Liam was restless. He laid the book aside and went to the scullery for a glass of water. Then he wandered into the empty schoolroom, though he knew not why. To look out at the main road perhaps. Or to see if the cloud showed signs of lifting off the mountains. No; it was lower on the shins of the mountains than his grandmother’s skirt. He was on the point of returning to the kitchen when he thought he saw Nora Carrick on the road. Imagination, most likely. He had not seen Nora since school broke up for the summer, though he thought about her often. No doubt she had come to his mind again, and some trick of the light and the shifting rain revealed her to him, an apparition of desire. For desire her he did. The memory of her young body fed his fantasies to the point of distraction. If only she would come again.

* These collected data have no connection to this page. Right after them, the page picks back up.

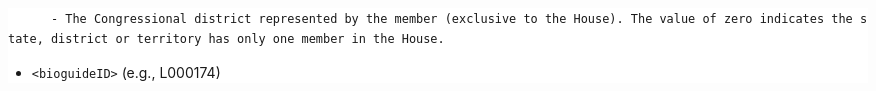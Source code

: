           - The Congressional district represented by the member (exclusive to the House). The value of zero indicates the state, district or territory has only one member in the House.
- `<bioguideID>` (e.g., L000174)

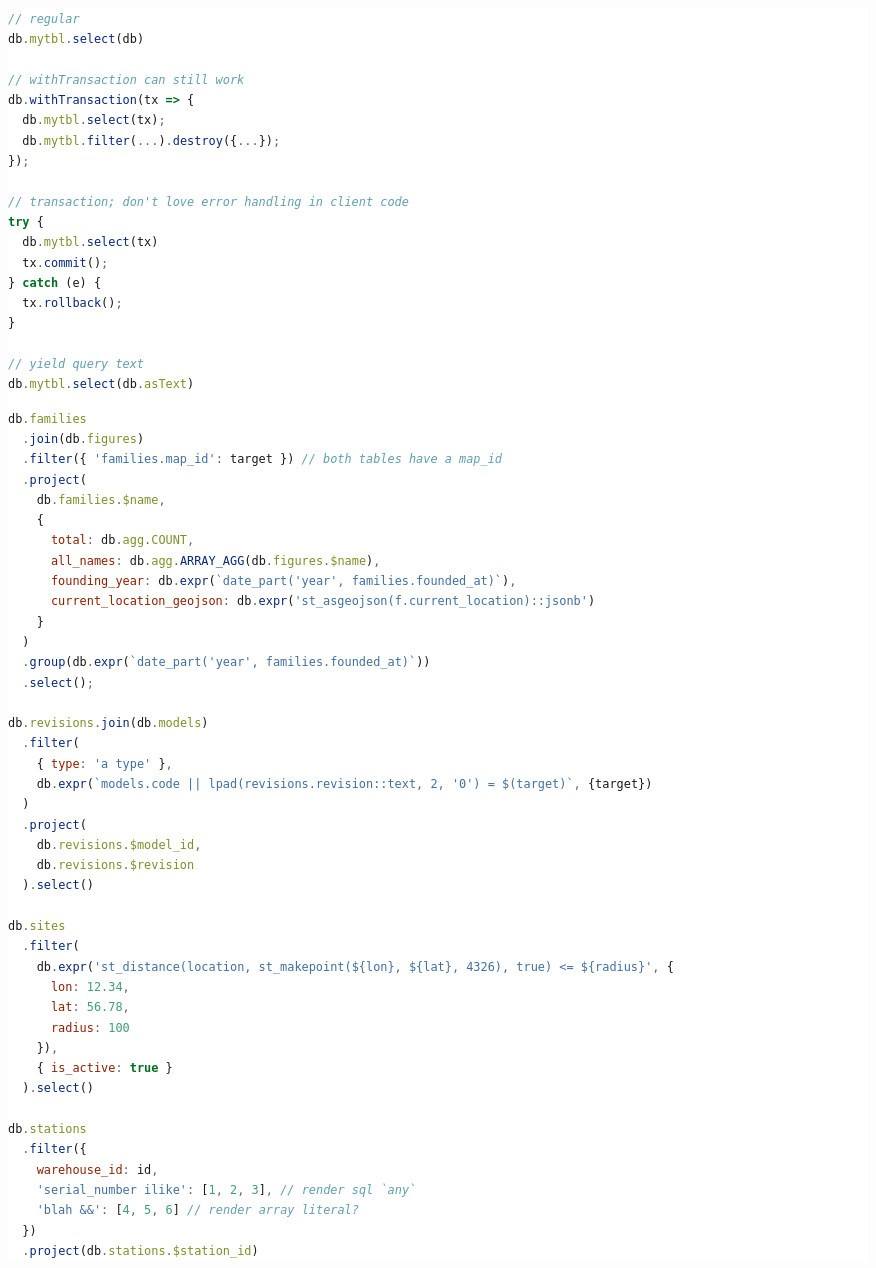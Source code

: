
```javascript
// regular
db.mytbl.select(db)

// withTransaction can still work
db.withTransaction(tx => {
  db.mytbl.select(tx);
  db.mytbl.filter(...).destroy({...});
});

// transaction; don't love error handling in client code
try {
  db.mytbl.select(tx)
  tx.commit();
} catch (e) {
  tx.rollback();
}

// yield query text
db.mytbl.select(db.asText)
```

```javascript
db.families
  .join(db.figures)
  .filter({ 'families.map_id': target }) // both tables have a map_id
  .project(
    db.families.$name,
    {
      total: db.agg.COUNT,
      all_names: db.agg.ARRAY_AGG(db.figures.$name),
      founding_year: db.expr(`date_part('year', families.founded_at)`),
      current_location_geojson: db.expr('st_asgeojson(f.current_location)::jsonb')
    }
  )
  .group(db.expr(`date_part('year', families.founded_at)`))
  .select();

db.revisions.join(db.models)
  .filter(
    { type: 'a type' },
    db.expr(`models.code || lpad(revisions.revision::text, 2, '0') = $(target)`, {target})
  )
  .project(
    db.revisions.$model_id,
    db.revisions.$revision
  ).select()

db.sites
  .filter(
    db.expr('st_distance(location, st_makepoint(${lon}, ${lat}, 4326), true) <= ${radius}', {
      lon: 12.34,
      lat: 56.78,
      radius: 100
    }),
    { is_active: true }
  ).select()

db.stations
  .filter({
    warehouse_id: id,
    'serial_number ilike': [1, 2, 3], // render sql `any`
    'blah &&': [4, 5, 6] // render array literal?
  })
  .project(db.stations.$station_id)
```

She did. She was there. And gone again across the road where he could not see her.
Yes, she was really there. He had not imagined it. She was on the road, crossing and recrossing it, as if to approach the schoolhouse and then withdraw, undecided, frightened perhaps. But why? Did she want him again? Was she afraid to approach him in case he would spurn her advances?

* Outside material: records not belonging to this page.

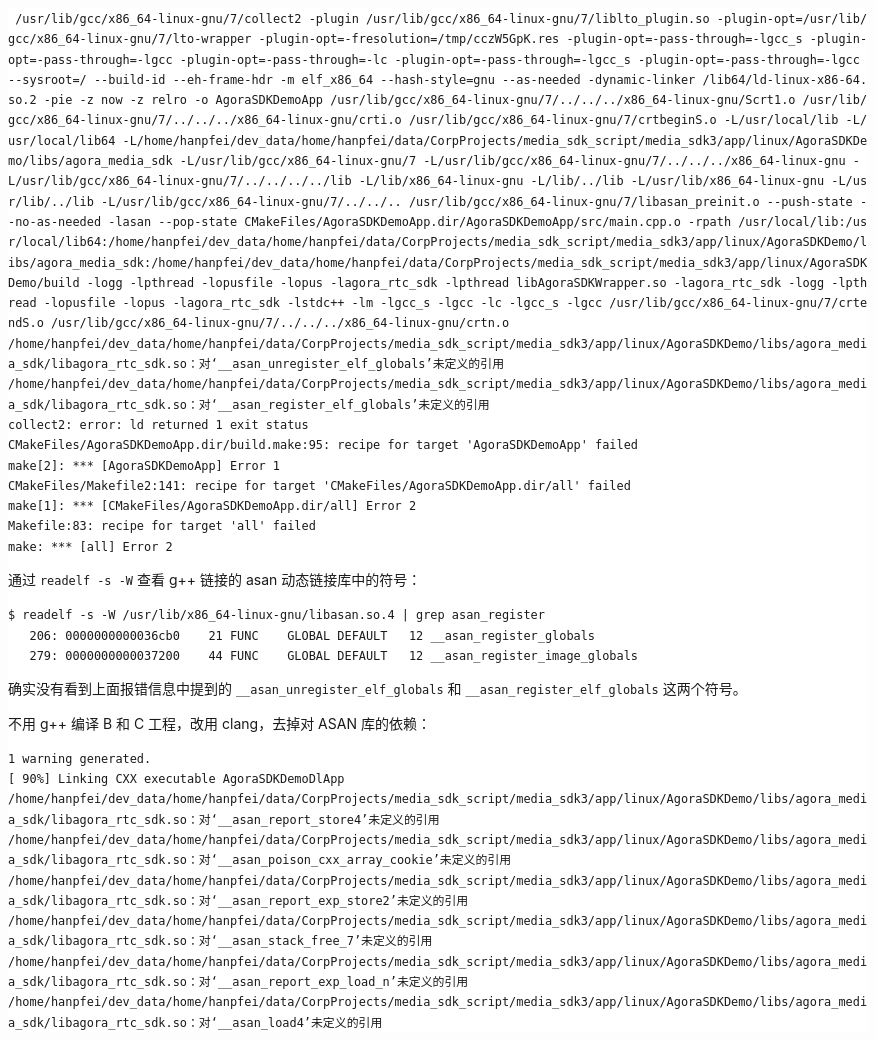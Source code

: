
 ```
 /usr/lib/gcc/x86_64-linux-gnu/7/collect2 -plugin /usr/lib/gcc/x86_64-linux-gnu/7/liblto_plugin.so -plugin-opt=/usr/lib/gcc/x86_64-linux-gnu/7/lto-wrapper -plugin-opt=-fresolution=/tmp/cczW5GpK.res -plugin-opt=-pass-through=-lgcc_s -plugin-opt=-pass-through=-lgcc -plugin-opt=-pass-through=-lc -plugin-opt=-pass-through=-lgcc_s -plugin-opt=-pass-through=-lgcc --sysroot=/ --build-id --eh-frame-hdr -m elf_x86_64 --hash-style=gnu --as-needed -dynamic-linker /lib64/ld-linux-x86-64.so.2 -pie -z now -z relro -o AgoraSDKDemoApp /usr/lib/gcc/x86_64-linux-gnu/7/../../../x86_64-linux-gnu/Scrt1.o /usr/lib/gcc/x86_64-linux-gnu/7/../../../x86_64-linux-gnu/crti.o /usr/lib/gcc/x86_64-linux-gnu/7/crtbeginS.o -L/usr/local/lib -L/usr/local/lib64 -L/home/hanpfei/dev_data/home/hanpfei/data/CorpProjects/media_sdk_script/media_sdk3/app/linux/AgoraSDKDemo/libs/agora_media_sdk -L/usr/lib/gcc/x86_64-linux-gnu/7 -L/usr/lib/gcc/x86_64-linux-gnu/7/../../../x86_64-linux-gnu -L/usr/lib/gcc/x86_64-linux-gnu/7/../../../../lib -L/lib/x86_64-linux-gnu -L/lib/../lib -L/usr/lib/x86_64-linux-gnu -L/usr/lib/../lib -L/usr/lib/gcc/x86_64-linux-gnu/7/../../.. /usr/lib/gcc/x86_64-linux-gnu/7/libasan_preinit.o --push-state --no-as-needed -lasan --pop-state CMakeFiles/AgoraSDKDemoApp.dir/AgoraSDKDemoApp/src/main.cpp.o -rpath /usr/local/lib:/usr/local/lib64:/home/hanpfei/dev_data/home/hanpfei/data/CorpProjects/media_sdk_script/media_sdk3/app/linux/AgoraSDKDemo/libs/agora_media_sdk:/home/hanpfei/dev_data/home/hanpfei/data/CorpProjects/media_sdk_script/media_sdk3/app/linux/AgoraSDKDemo/build -logg -lpthread -lopusfile -lopus -lagora_rtc_sdk -lpthread libAgoraSDKWrapper.so -lagora_rtc_sdk -logg -lpthread -lopusfile -lopus -lagora_rtc_sdk -lstdc++ -lm -lgcc_s -lgcc -lc -lgcc_s -lgcc /usr/lib/gcc/x86_64-linux-gnu/7/crtendS.o /usr/lib/gcc/x86_64-linux-gnu/7/../../../x86_64-linux-gnu/crtn.o
/home/hanpfei/dev_data/home/hanpfei/data/CorpProjects/media_sdk_script/media_sdk3/app/linux/AgoraSDKDemo/libs/agora_media_sdk/libagora_rtc_sdk.so：对‘__asan_unregister_elf_globals’未定义的引用
/home/hanpfei/dev_data/home/hanpfei/data/CorpProjects/media_sdk_script/media_sdk3/app/linux/AgoraSDKDemo/libs/agora_media_sdk/libagora_rtc_sdk.so：对‘__asan_register_elf_globals’未定义的引用
collect2: error: ld returned 1 exit status
CMakeFiles/AgoraSDKDemoApp.dir/build.make:95: recipe for target 'AgoraSDKDemoApp' failed
make[2]: *** [AgoraSDKDemoApp] Error 1
CMakeFiles/Makefile2:141: recipe for target 'CMakeFiles/AgoraSDKDemoApp.dir/all' failed
make[1]: *** [CMakeFiles/AgoraSDKDemoApp.dir/all] Error 2
Makefile:83: recipe for target 'all' failed
make: *** [all] Error 2
```

通过 `readelf -s -W` 查看 g++ 链接的 asan 动态链接库中的符号：
```
$ readelf -s -W /usr/lib/x86_64-linux-gnu/libasan.so.4 | grep asan_register
   206: 0000000000036cb0    21 FUNC    GLOBAL DEFAULT   12 __asan_register_globals
   279: 0000000000037200    44 FUNC    GLOBAL DEFAULT   12 __asan_register_image_globals
```

确实没有看到上面报错信息中提到的 `__asan_unregister_elf_globals` 和 `__asan_register_elf_globals` 这两个符号。

不用 g++ 编译 B 和 C 工程，改用 clang，去掉对 ASAN 库的依赖：
```
1 warning generated.
[ 90%] Linking CXX executable AgoraSDKDemoDlApp
/home/hanpfei/dev_data/home/hanpfei/data/CorpProjects/media_sdk_script/media_sdk3/app/linux/AgoraSDKDemo/libs/agora_media_sdk/libagora_rtc_sdk.so：对‘__asan_report_store4’未定义的引用
/home/hanpfei/dev_data/home/hanpfei/data/CorpProjects/media_sdk_script/media_sdk3/app/linux/AgoraSDKDemo/libs/agora_media_sdk/libagora_rtc_sdk.so：对‘__asan_poison_cxx_array_cookie’未定义的引用
/home/hanpfei/dev_data/home/hanpfei/data/CorpProjects/media_sdk_script/media_sdk3/app/linux/AgoraSDKDemo/libs/agora_media_sdk/libagora_rtc_sdk.so：对‘__asan_report_exp_store2’未定义的引用
/home/hanpfei/dev_data/home/hanpfei/data/CorpProjects/media_sdk_script/media_sdk3/app/linux/AgoraSDKDemo/libs/agora_media_sdk/libagora_rtc_sdk.so：对‘__asan_stack_free_7’未定义的引用
/home/hanpfei/dev_data/home/hanpfei/data/CorpProjects/media_sdk_script/media_sdk3/app/linux/AgoraSDKDemo/libs/agora_media_sdk/libagora_rtc_sdk.so：对‘__asan_report_exp_load_n’未定义的引用
/home/hanpfei/dev_data/home/hanpfei/data/CorpProjects/media_sdk_script/media_sdk3/app/linux/AgoraSDKDemo/libs/agora_media_sdk/libagora_rtc_sdk.so：对‘__asan_load4’未定义的引用
```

He rushed to the schoolhouse door, threw it open, and stood on the driveway in the soft rain. But Nora did not reappear. Perhaps her apparition had been in his imagination after all, his loneliness teasing him. He walked slowly towards the main road, his shirt becoming damp in the drizzle.
‘Nora?’ he called out.
She was there again but hurried away as quickly as she had reappeared. His shouting out her name had startled her. She stopped and turned and watched him run towards her. The rain formed tiny dewdrops on his hair.
‘Liam,’ she said quietly. ‘I wasn’t sure if you’d be home.’ How transparently dishonest was her explanation, prepared in a hurry on the spur of the moment.
She tried to smile but made a wry face instead and looked sheepish, timid, guilty, like a child caught in the pantry stealing scones.
‘Come down to the house, Nora, and have a cup of tea.’ The puzzled look did not leave Liam’s eyes. ‘I was wondering when I would see you again.’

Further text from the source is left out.